Ludwig les dépasse: instit (pas fameux), mathématicien, architecte, dépanneur d'usine, avionneur, (d'abord une hélice puis un moteur à réaction), volontaire dans deux camps, (pour l'Autriche, observateur d'artillerie en 14-18; "For King and Country", infirmier en 40-45) et même en Italie, "PoW" .
        Mon cas est différent: ce critère de l'expérience était parmi mes critères du philosophe, il y a 50 ans, (mon CV professoral est significatif? comme simple dérouillage de jambes). J'ai gardé le rythme, (réglant parfois en six mois ce que d'autres n'ont pas fait en six ans). Et mon "dressage" m'y poussait. Objection? Un écrit-vain qui réussirait un "best-seller" en posant, ("d'entrée de jeu"), les mécanismes qui le produisent, est-ce triché? Ou très recommandable en philosophie?

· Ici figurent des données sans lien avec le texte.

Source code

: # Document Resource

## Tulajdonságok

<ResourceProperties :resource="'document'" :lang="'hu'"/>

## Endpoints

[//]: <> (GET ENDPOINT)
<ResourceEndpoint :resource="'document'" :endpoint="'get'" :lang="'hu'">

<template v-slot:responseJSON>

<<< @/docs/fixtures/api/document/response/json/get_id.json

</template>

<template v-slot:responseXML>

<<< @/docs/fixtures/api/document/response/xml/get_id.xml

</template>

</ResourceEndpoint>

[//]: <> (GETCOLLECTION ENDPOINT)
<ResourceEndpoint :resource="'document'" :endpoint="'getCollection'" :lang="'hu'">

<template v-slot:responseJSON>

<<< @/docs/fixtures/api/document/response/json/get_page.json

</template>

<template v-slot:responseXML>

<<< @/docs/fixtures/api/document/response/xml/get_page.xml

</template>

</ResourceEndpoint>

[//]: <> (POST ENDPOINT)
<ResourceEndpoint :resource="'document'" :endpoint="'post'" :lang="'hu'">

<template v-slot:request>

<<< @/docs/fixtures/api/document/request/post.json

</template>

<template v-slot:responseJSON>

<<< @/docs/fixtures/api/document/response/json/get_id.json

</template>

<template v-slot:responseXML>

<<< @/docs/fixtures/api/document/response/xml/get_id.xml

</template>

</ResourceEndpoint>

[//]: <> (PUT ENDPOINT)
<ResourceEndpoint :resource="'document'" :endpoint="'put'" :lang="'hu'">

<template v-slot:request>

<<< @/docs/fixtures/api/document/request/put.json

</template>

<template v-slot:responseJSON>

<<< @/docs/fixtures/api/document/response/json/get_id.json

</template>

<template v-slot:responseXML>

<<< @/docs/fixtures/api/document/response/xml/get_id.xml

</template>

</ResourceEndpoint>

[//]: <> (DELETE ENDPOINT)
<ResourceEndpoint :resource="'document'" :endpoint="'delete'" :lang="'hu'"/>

        L'expérience wittgensteinienne de la guerre pose un paradoxe de la créativité: ni la Première Mondiale, (durant laquelle W. risque la mort régulièrement), ni la captivité, n'influent sur "Tractatus II": il s'agit d'une oeuvre du XIXème siècle, du Spinoza, du Peirce. Durant cette période d'horreur qui a réveillé même Freud, Wittgesntein a juste décanté ses notes d'étudiant génial. D'autant plus curieux que ce curieux prof cogitait jusque durant ses cours: il lui arrivait de s'embrouiller, de caler. Il ne redevenait créatif qu'en coupant les ponts avec toute "sorbonique", comme instit de village perdu en Autriche.
        Il faut imaginer Locke, devenu planteur en Louisiane, réapparaissant avec "berkeleyism" et "humism". Ou, parfaitement possible, Kant se faisant jardinier et publiant la "sociologie". Alors? la créativité philosophique commencerait-elle par fuir les deux mamelles sorboniques, diplômas et discutiones?

Popper approuve:.

         "Try to learn what people are discussing nowadays... Find out where difficulties arise, and take an interest in disagreements. These are the questions which you should take up.
" In other words, you should study the problem situation of the day".
          Je suis surpris de l'actualité de ces deux penseurs pratiquement rejetés par la Sorbonique, (serait-elle anti-ces-mites?)

G. Lelarge, "philoManager",
Ingénieur informaticien, (Poly of Enfield, National Computing Center, 1970-1973),
inscrit expert au Bureau international du travail, (1971 à retraite) suite à contribution informatique, (1965), jugée exceptionnelle par spécialistes du Management.  Intervention comme consultant dans 175 entreprises, (50 à 80.000 employés): Philips, IBM WORLD TRADE, SONATRACH, Ministères Algérie, Venezuela..., Mines du Zaïre, etc...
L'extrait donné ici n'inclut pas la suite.